Site Reliability Engineer - Observability

Flinks

Flinks

Software Engineering
Montreal, QC, Canada
Posted on Aug 22, 2025

About Flinks 🚀

Flinks is where financial data moves—with purpose, trust, and impact.

We’re on a mission to simplify access to financial data and help businesses build better, faster, and more secure financial products and experiences. Since 2016, we’ve been bridging the gap between fintechs, financial institutions, and consumers by enabling seamless, secure data connectivity.

From instant account funding to smarter lending, our solutions help power some of the most innovative financial products in North America. We partner with lenders, banks, and fintechs to streamline onboarding, prevent fraud, and fuel real-time decision-making with enriched, reliable data.
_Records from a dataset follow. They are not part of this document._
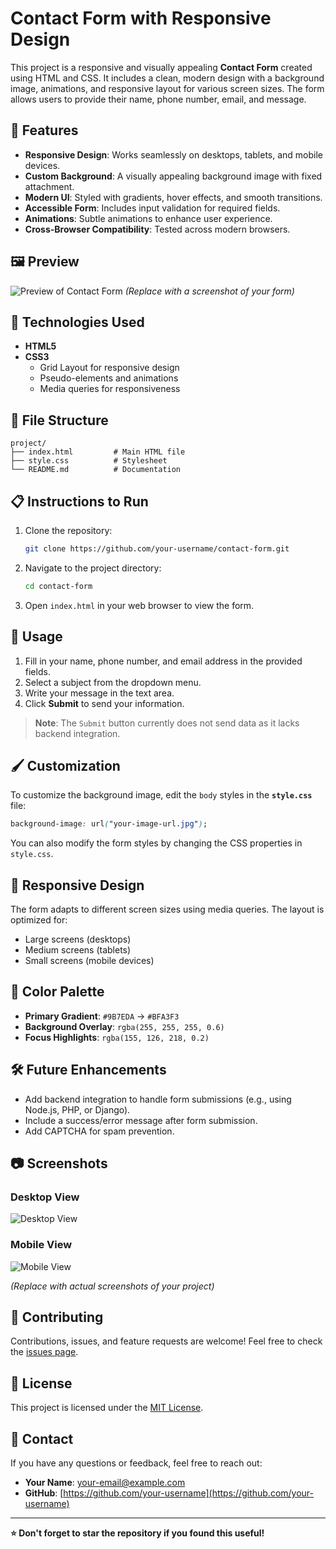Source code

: # Contact Form with Responsive Design

This project is a responsive and visually appealing **Contact Form** created using HTML and CSS. It includes a clean, modern design with a background image, animations, and responsive layout for various screen sizes. The form allows users to provide their name, phone number, email, and message.

## 🌟 Features

- **Responsive Design**: Works seamlessly on desktops, tablets, and mobile devices.
- **Custom Background**: A visually appealing background image with fixed attachment.
- **Modern UI**: Styled with gradients, hover effects, and smooth transitions.
- **Accessible Form**: Includes input validation for required fields.
- **Animations**: Subtle animations to enhance user experience.
- **Cross-Browser Compatibility**: Tested across modern browsers.

## 🖼️ Preview

![Preview of Contact Form](https://via.placeholder.com/800x400?text=Form+Preview)
*(Replace with a screenshot of your form)*

## 🚀 Technologies Used

- **HTML5**
- **CSS3**
  - Grid Layout for responsive design
  - Pseudo-elements and animations
  - Media queries for responsiveness

## 📂 File Structure

```
project/
├── index.html         # Main HTML file
├── style.css          # Stylesheet
└── README.md          # Documentation
```

## 📋 Instructions to Run

1. Clone the repository:
   ```bash
   git clone https://github.com/your-username/contact-form.git
   ```
2. Navigate to the project directory:
   ```bash
   cd contact-form
   ```
3. Open `index.html` in your web browser to view the form.

## 🧩 Usage

1. Fill in your name, phone number, and email address in the provided fields.
2. Select a subject from the dropdown menu.
3. Write your message in the text area.
4. Click **Submit** to send your information.

> **Note**: The `Submit` button currently does not send data as it lacks backend integration.

## 🖌️ Customization

To customize the background image, edit the `body` styles in the **`style.css`** file:
```css
background-image: url("your-image-url.jpg");
```

You can also modify the form styles by changing the CSS properties in `style.css`.

## 📱 Responsive Design

The form adapts to different screen sizes using media queries. The layout is optimized for:
- Large screens (desktops)
- Medium screens (tablets)
- Small screens (mobile devices)

## 🎨 Color Palette

- **Primary Gradient**: `#9B7EDA` → `#BFA3F3`
- **Background Overlay**: `rgba(255, 255, 255, 0.6)`
- **Focus Highlights**: `rgba(155, 126, 218, 0.2)`

## 🛠️ Future Enhancements

- Add backend integration to handle form submissions (e.g., using Node.js, PHP, or Django).
- Include a success/error message after form submission.
- Add CAPTCHA for spam prevention.

## 📷 Screenshots

### Desktop View
![Desktop View](https://via.placeholder.com/800x400?text=Desktop+View)

### Mobile View
![Mobile View](https://via.placeholder.com/400x800?text=Mobile+View)

*(Replace with actual screenshots of your project)*

## 🤝 Contributing

Contributions, issues, and feature requests are welcome! Feel free to check the [issues page](https://github.com/your-username/contact-form/issues).

## 📜 License

This project is licensed under the [MIT License](LICENSE).

## 📧 Contact

If you have any questions or feedback, feel free to reach out:

- **Your Name**: [your-email@example.com](mailto:your-email@example.com)
- **GitHub**: [https://github.com/your-username](https://github.com/your-username)

---

**⭐ Don't forget to star the repository if you found this useful!**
As pioneers in Canada’s open banking movement, we're not waiting for the future—we're building it. If you're bold, curious, and ready to help shape the future of finance, we’d love to meet you.

What You'll Be Doing 🔥

As the Observability SRE, you will own the end-to-end observability, monitoring, and reliability strategy across all Flinks product lines. Your mission is to ensure every product—Data Connectivity, Payments, Enrichment, and Document Services—has the right telemetry, actionable alerts, and reliability insights.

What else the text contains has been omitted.